Sample-dependent graph construction with application to dimensionality reduction
Introduction
Graph Laplacian based learning has attracted growing interest; thus many corresponding algorithms have recently been presented, which widely involve dimensionality reduction (DR) [1], [2], [3], [4], [5], [6], [7], [8], [9], [10], semi-supervised learning [11], [12], [13], [14], [15], label propagation [16], [17], [18], clustering [19], [20], [21], [22], [23], image match [18], [24], etc. For these algorithms, the graph construction has become a heart. As claimed in [13], constructing a ‘good’ graph is even more important than choosing a ‘good’ algorithm. So, it is undoubtedly necessary and valuable to study graph construction and propose new construction approaches. In fact, some researchers have recently dedicated to study the graph construction [25], [26], [27], [28], [29]. Maier and Luxburg [25] showed that k-nearest-neighbor and ε-neighborhood graphs can produce extraordinarily different influences on unsupervised spectral clustering. Jebara et al. [26] presented a b-matching graph, which is alternative to k-nearest-neighbor graph. The authors in [27], [28] focused on how to combine different graphs in a way that tends to give heavier weight to a better graph while authors in [29] presented an in-depth study about the convergence of graph Laplacians on random neighborhood graphs. Obviously, these works provide some insight into the study of graph construction. However, it is still untouched how to construct a more effective graph depending on samples at hand; so, in this paper, we attempt to present an approach of sample-dependent graph construction.
More concretely, the sample-dependent graph construction is motivated by the following examinations: the determination of neighbors of each sample, i.e., construction of edges for a graph plays a key role in the process of graph construction.
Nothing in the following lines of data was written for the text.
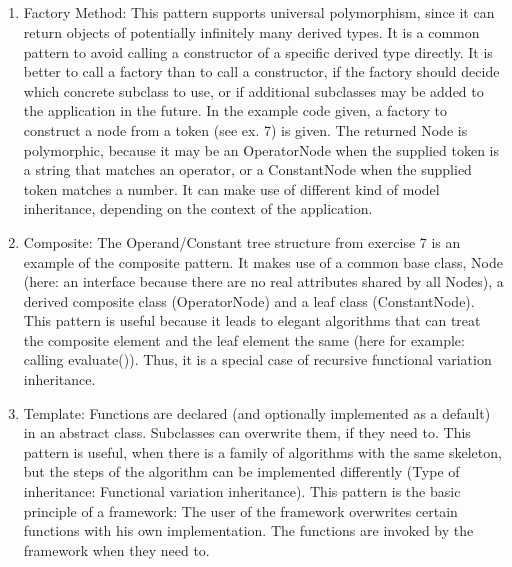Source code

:\subsection{}

\begin{enumerate}
\item Factory Method: This pattern supports universal polymorphism, since it can return objects of potentially infinitely many derived types. It is a common pattern to avoid calling a constructor of a specific derived type directly. It is better to call a factory than to call a constructor, if the factory should decide which concrete subclass to use, or if additional subclasses may be added to the application in the future. In the example code given, a factory to construct a node from a token (see ex. 7) is given. The returned Node is polymorphic, because it may be an OperatorNode when the supplied token is a string that matches an operator, or a ConstantNode when the supplied token matches a number. It can make use of different kind of model inheritance, depending on the context of the application.
\item Composite: The Operand/Constant tree structure from exercise 7 is an example of the composite pattern. It makes use of a common base class, Node (here: an interface because there are no real attributes shared by all Nodes), a derived composite class (OperatorNode) and a leaf class (ConstantNode). This pattern is useful because it leads to elegant algorithms that can treat the composite element and the leaf element the same (here for example: calling evaluate()). Thus, it is a special case of recursive functional variation inheritance.
\item Template: Functions are declared (and optionally implemented as a default) in an abstract class. Subclasses can overwrite them, if they need to. This pattern is useful, when there is a family of algorithms with the same skeleton, but the steps of the algorithm can be implemented differently (Type of inheritance: Functional variation inheritance). This pattern is the basic principle of a framework: The user of the framework overwrites certain functions with his own implementation. The functions are invoked by the framework when they need to.
\end{enumerate}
In traditional to graph constructions, neighbors of a sample are searched by the two main approaches of ε-neighborhood and k-nearest-neighbor [4], [19]. Both approaches need to predefine the same neighbor parameter ε (or k) for all samples. However, it is not easy to construct an effective graph for learning tasks by the two approaches due to the two main reasons:
- (i)
The parameter is in advance set to the same value for all samples. Clearly, such setting is not very reasonable because local structures of each sample usually are different. Thus, the so-constructed graph generally fails to effectively capture and fit the intrinsic structures of data.
- (ii)
The selection of neighbor parameter is still intractable. It is well known that up to date, how to select parameter is still an open problem. Although there are some approaches to address it, such as cross-validation, they not only are time-consuming and expensive in a high-dimensional space but also waste the limited training samples. Especially when the available training samples are relatively small, such as the face recognition task with only one sample per person [30], existing approaches tend to fail.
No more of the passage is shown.